PROBLEM DESCRIPTION.
Would you please copy every line from the records that contains the word "depende"?

DATA RECORDS.
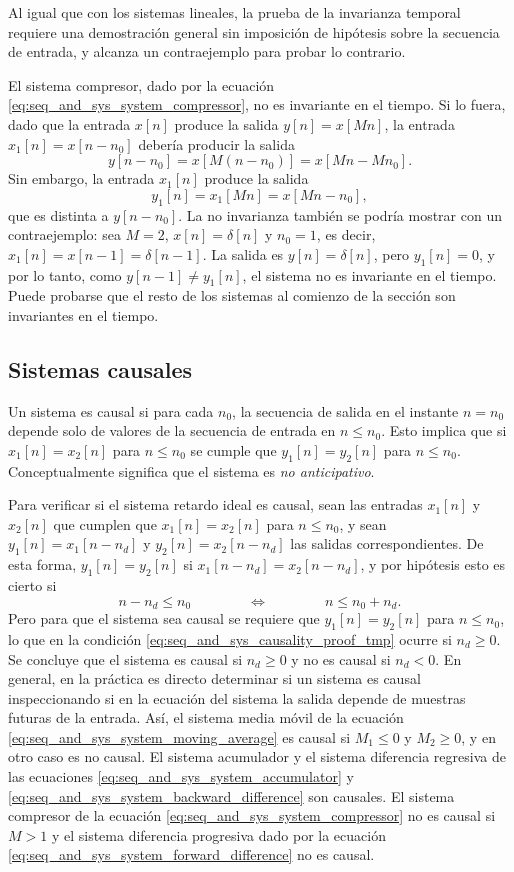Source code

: \documentclass[a4paper]{report}
\begin{document}
Al igual que con los sistemas lineales, la prueba de la invarianza temporal requiere una demostración general sin imposición de hipótesis sobre la secuencia de entrada, y alcanza un contraejemplo para probar lo contrario.

El sistema compresor, dado por la ecuación \ref{eq:seq_and_sys_system_compressor}, no es invariante en el tiempo. Si lo fuera, dado que la entrada \(x[n]\) produce la salida \(y[n]=x[Mn]\), la entrada \(x_1[n]=x[n-n_0]\) debería producir la salida
\[
 y[n-n_0]=x[M(n-n_0)]=x[Mn-Mn_0].
\]
Sin embargo, la entrada \(x_1[n]\) produce la salida
\[
 y_1[n]=x_1[Mn]=x[Mn-n_0],
\]
que es distinta a \(y[n-n_0]\). La no invarianza también se podría mostrar con un contraejemplo: sea \(M=2\), \(x[n]=\delta[n]\) y \(n_0=1\), es decir, \(x_1[n]=x[n-1]=\delta[n-1]\). La salida es \(y[n]=\delta[n]\), pero \(y_1[n]=0\), y por lo tanto, como \(y[n-1]\neq y_1[n]\), el sistema no es invariante en el tiempo. Puede probarse que el resto de los sistemas al comienzo de la sección son invariantes en el tiempo.

\subsection{Sistemas causales}\label{sec:seq_and_sys_causal_system} 

Un sistema es causal si para cada \(n_0\), la secuencia de salida en el instante \(n=n_0\) depende solo de valores de la secuencia de entrada en \(n\leq n_0\). Esto implica que si \(x_1[n]=x_2[n]\) para \(n\leq n_0\) se cumple que \(y_1[n]=y_2[n]\) para \(n\leq n_0\). Conceptualmente significa que el sistema es \emph{no anticipativo}.

Para verificar si el sistema retardo ideal es causal, sean las entradas \(x_1[n]\) y \(x_2[n]\) que cumplen que \(x_1[n]=x_2[n]\) para \(n\leq n_0\), y sean \(y_1[n]=x_1[n-n_d]\) y \(y_2[n]=x_2[n-n_d]\) las salidas correspondientes. De esta forma, \(y_1[n]=y_2[n]\) si \(x_1[n-n_d]=x_2[n-n_d]\), y por hipótesis esto es cierto si 
\begin{equation}\label{eq:seq_and_sys_causality_proof_tmp}
 n-n_d\leq n_0
 \qquad\qquad\Leftrightarrow\qquad\qquad 
 n\leq n_0+n_d. 
\end{equation}
Pero para que el sistema sea causal se requiere que \(y_1[n]=y_2[n]\) para \(n\leq n_0\), lo que en la condición \ref{eq:seq_and_sys_causality_proof_tmp} ocurre si \(n_d\geq0\). Se concluye que el sistema es causal si \(n_d\geq0\) y no es causal si \(n_d<0\). En general, en la práctica es directo determinar si un sistema es causal inspeccionando si en la ecuación del sistema la salida depende de muestras futuras de la entrada. Así, el sistema media móvil de la ecuación \ref{eq:seq_and_sys_system_moving_average} es causal si \(M_1\leq0\) y \(M_2\geq0\), y en otro caso es no causal. El sistema acumulador y el sistema diferencia regresiva de las ecuaciones \ref{eq:seq_and_sys_system_accumulator} y \ref{eq:seq_and_sys_system_backward_difference} son causales. El sistema compresor de la ecuación \ref{eq:seq_and_sys_system_compressor} no es causal si \(M>1\) y el sistema diferencia progresiva dado por la ecuación \ref{eq:seq_and_sys_system_forward_difference} no es causal.
\end{document}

ANSWER BOX.
Un sistema es causal si para cada \(n_0\), la secuencia de salida en el instante \(n=n_0\) depende solo de valores de la secuencia de entrada en \(n\leq n_0\). Esto implica que si \(x_1[n]=x_2[n]\) para \(n\leq n_0\) se cumple que \(y_1[n]=y_2[n]\) para \(n\leq n_0\). Conceptualmente significa que el sistema es \emph{no anticipativo}.
Pero para que el sistema sea causal se requiere que \(y_1[n]=y_2[n]\) para \(n\leq n_0\), lo que en la condición \ref{eq:seq_and_sys_causality_proof_tmp} ocurre si \(n_d\geq0\). Se concluye que el sistema es causal si \(n_d\geq0\) y no es causal si \(n_d<0\). En general, en la práctica es directo determinar si un sistema es causal inspeccionando si en la ecuación del sistema la salida depende de muestras futuras de la entrada. Así, el sistema media móvil de la ecuación \ref{eq:seq_and_sys_system_moving_average} es causal si \(M_1\leq0\) y \(M_2\geq0\), y en otro caso es no causal. El sistema acumulador y el sistema diferencia regresiva de las ecuaciones \ref{eq:seq_and_sys_system_accumulator} y \ref{eq:seq_and_sys_system_backward_difference} son causales. El sistema compresor de la ecuación \ref{eq:seq_and_sys_system_compressor} no es causal si \(M>1\) y el sistema diferencia progresiva dado por la ecuación \ref{eq:seq_and_sys_system_forward_difference} no es causal.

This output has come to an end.